The library can be imported as `import tensorflow.contrib.imperative as tf`
(contrast with importing standard TensorFlow, which is done as `import
tensorflow as tf`). This import statement makes all of standard TensorFlow
available in the `tf` symbol. However, it is not necessary to create a session
object and set it up to run and fetch tensors.


### Features

The library provides the following additional features on top of standard
TensorFlow:

* Tensors are automatically fetched when used in contexts that expect their
  value.

  - Printing

  ```python
  x = tf.constant(10)
  y = tf.constant(32)
  print(x + y)
  42
  ```

  - Use in conditionals

  ```python
  x = tf.constant(30)
  if x > 4:
    print('Greater than 4')
  Greater than 4

  x = tf.random_normal([3])
  y = x * 2
  while tf.global_norm([y]) < 1000:
    y = y * 2
  print(y)
  [ -213.2868042   -511.02456665  1026.66882324]
  ```

* Variables are automatically initialized, no need to run the
  [`tf.global_variables_initializer()`](https://www.tensorflow.org/api_docs/python/state_ops/variable_helper_functions#global_variables_initializer) operation.

  ```python
  x = tf.Variable(np.random.normal(size=[2, 2]), dtype=tf.float32)
  y = tf.constant([[1, 2.]])
  z = tf.matmul(y, x)
  print(z)
  array([[-1.231673  ,  3.14744973]], dtype=float32)
  ```

* Gradients work as expected using the standard `tf.gradients` function.

   ```python
   x = tf.Variable(np.random.rand(1, 3))
   y = tf.exp(x)
   dy = tf.gradients(y, x)
   # dy/dx should be equal to y (= exp(x))
   print(y, dy)
   (array([[ 1.79997761,  2.00581881,  2.37302414]]), [array([[ 1.79997761,  2.00581881,  2.37302414]])])
   ```

### Caveats

The library is implemented on top of standard TensorFlow.

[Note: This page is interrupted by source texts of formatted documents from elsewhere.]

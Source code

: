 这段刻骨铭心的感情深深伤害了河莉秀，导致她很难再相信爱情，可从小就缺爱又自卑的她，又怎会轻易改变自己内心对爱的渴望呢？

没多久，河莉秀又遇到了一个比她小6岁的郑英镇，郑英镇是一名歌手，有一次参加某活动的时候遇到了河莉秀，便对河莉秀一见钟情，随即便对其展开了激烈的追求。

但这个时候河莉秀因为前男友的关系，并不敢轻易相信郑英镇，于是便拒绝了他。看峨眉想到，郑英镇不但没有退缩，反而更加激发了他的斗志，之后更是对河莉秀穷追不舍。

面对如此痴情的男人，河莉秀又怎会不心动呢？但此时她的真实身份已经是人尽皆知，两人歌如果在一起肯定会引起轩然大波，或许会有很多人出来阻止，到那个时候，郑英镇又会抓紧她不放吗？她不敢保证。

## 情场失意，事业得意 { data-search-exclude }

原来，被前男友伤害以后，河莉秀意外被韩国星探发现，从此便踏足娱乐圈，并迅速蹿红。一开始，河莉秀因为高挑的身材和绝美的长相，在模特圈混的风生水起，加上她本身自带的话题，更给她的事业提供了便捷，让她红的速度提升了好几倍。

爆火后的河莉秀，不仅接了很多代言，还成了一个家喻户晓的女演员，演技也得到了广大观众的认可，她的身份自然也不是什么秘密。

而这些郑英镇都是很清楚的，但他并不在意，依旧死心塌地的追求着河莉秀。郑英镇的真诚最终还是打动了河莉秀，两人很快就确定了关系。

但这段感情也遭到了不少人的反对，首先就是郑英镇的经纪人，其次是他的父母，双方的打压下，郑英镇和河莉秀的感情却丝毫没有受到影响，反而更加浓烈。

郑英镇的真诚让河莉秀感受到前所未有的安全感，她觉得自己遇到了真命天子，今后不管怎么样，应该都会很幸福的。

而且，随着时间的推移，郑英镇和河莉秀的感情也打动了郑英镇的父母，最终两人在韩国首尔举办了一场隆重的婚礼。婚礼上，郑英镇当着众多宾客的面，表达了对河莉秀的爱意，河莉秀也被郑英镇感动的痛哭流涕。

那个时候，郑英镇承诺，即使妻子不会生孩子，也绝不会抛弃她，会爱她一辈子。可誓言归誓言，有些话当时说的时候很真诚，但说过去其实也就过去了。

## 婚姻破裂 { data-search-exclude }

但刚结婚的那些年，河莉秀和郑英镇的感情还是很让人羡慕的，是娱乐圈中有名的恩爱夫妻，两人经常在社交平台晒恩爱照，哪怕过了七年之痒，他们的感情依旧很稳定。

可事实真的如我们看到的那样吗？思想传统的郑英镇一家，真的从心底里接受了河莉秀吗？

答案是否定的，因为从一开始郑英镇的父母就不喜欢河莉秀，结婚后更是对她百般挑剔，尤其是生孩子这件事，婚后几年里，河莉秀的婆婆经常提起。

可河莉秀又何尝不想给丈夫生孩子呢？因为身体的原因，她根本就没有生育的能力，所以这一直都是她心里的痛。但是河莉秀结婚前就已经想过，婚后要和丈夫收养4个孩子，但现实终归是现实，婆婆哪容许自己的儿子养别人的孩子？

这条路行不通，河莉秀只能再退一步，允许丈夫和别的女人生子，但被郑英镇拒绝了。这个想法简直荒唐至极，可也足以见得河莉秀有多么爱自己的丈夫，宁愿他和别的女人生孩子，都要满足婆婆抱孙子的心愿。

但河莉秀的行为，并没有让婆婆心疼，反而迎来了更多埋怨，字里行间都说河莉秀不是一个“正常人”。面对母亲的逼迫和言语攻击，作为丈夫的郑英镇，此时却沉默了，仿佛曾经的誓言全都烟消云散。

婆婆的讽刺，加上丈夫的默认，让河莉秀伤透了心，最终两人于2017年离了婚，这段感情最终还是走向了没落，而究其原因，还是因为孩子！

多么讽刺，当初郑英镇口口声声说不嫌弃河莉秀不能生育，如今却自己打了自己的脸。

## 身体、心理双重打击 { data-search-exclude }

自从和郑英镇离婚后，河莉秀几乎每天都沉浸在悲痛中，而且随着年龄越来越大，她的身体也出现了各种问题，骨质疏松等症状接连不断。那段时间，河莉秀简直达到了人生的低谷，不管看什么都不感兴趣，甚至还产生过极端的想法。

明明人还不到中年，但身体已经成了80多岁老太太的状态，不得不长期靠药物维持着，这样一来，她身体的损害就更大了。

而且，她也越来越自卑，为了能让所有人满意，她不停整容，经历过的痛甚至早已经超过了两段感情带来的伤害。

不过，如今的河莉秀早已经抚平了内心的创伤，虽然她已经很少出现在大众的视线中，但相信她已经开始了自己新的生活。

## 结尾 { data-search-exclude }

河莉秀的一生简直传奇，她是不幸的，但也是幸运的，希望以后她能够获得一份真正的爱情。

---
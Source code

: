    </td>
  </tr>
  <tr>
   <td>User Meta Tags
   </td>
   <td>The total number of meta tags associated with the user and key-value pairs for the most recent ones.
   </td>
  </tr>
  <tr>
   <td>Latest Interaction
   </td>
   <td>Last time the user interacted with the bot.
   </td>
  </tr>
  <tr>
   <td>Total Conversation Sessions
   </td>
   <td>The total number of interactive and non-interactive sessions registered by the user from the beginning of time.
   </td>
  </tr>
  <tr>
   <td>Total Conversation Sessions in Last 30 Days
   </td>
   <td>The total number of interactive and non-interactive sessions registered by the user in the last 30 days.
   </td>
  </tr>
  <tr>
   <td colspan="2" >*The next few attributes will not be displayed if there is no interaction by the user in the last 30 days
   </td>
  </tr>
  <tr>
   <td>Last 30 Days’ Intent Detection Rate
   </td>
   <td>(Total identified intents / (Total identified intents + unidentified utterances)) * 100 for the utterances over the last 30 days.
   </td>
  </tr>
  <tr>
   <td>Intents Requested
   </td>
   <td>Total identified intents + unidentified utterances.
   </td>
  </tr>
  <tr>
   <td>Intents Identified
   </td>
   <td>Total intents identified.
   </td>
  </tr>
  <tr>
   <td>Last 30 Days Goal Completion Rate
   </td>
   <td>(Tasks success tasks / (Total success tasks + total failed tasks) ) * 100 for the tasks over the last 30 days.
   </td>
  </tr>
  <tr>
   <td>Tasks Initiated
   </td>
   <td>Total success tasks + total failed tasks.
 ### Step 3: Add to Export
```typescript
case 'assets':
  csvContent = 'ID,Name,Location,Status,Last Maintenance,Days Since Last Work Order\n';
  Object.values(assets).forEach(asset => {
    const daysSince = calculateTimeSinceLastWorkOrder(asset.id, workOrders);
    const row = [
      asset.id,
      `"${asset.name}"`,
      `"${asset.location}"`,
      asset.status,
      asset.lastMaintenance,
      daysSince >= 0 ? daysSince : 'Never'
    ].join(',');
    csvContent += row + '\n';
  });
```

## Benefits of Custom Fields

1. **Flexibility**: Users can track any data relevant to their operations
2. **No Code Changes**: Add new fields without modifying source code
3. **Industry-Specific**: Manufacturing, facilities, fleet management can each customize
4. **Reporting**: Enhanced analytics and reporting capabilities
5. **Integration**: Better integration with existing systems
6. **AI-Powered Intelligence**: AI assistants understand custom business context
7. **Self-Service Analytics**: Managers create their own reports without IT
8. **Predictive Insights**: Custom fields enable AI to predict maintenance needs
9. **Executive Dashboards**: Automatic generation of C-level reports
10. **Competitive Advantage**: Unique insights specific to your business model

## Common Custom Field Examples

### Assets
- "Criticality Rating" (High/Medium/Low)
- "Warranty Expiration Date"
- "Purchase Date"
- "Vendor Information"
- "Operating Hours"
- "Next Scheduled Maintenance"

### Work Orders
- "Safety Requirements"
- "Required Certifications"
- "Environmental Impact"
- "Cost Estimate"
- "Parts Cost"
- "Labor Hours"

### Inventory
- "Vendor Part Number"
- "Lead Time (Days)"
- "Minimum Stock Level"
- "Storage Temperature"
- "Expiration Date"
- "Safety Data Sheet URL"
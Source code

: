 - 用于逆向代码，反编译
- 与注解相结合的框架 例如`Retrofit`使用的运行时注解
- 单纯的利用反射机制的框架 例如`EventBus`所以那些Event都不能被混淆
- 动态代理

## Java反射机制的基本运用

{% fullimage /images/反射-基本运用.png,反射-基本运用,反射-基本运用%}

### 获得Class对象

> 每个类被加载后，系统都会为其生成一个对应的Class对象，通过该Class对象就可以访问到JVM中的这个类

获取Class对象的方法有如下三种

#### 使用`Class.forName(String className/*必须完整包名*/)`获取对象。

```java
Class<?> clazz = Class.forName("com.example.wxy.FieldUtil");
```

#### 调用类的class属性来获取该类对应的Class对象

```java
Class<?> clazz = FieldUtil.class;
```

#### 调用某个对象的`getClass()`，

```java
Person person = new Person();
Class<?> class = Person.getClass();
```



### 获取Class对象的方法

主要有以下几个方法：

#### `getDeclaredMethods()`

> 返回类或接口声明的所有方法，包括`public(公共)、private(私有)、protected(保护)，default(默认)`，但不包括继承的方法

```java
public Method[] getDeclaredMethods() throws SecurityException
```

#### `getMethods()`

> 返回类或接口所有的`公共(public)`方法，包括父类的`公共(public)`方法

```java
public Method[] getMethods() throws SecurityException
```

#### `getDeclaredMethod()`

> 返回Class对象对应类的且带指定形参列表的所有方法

It still constructs a
graph in the background and defers op execution. But when an op executes for the
first time, its results are cached and the cached value is returned for future
executions, thus providing imperative semantics. Because of this implementation
choice, this library comes with the following caveats:

* **Use inside Python loops:** A graph is constructed and kept around in
  the background, both for just executing using the standard TensorFlow runtime,
  and also for allowing automatic differentiation via `tf.gradients`. This means
  that the graph keeps growing when TensorFlow functions are called inside a
  Python loop. This library provides a `tf.new_step` method that clears the
  graph as well as the cached tensors that have been kept around for gradient
  computation. `tf.new_step` can be used as a context manager around, say, a
  training loop to clear the graph after each training step.

  ```python
  x = tf.Variable(constant_op.constant(1.0))
  for i in range(10):
    # Create a new training step
    with tf.new_step() as step:
      # Perform computation and variable updates
      step.run(tf.assign_sub(x, 0.1))
      self.assertAllClose(tf.identity(x), 1.0 - (i + 1) * 0.1)
      # The graph within this context is cleared at this point.
  ```

* **Speed:** Redundant graph construction and caching of tensor values adds
  overheads that are not present in standard TensorFlow, where typically the
  graph is constructed once and executed multiple times. This library is
  intended as a vehicle to prototype the imperative programming model in
  TensorFlow. The runtime overheads can be alleviated with various optimizations
  to the runtime that would equally benefit the deferred execution mode as
  well.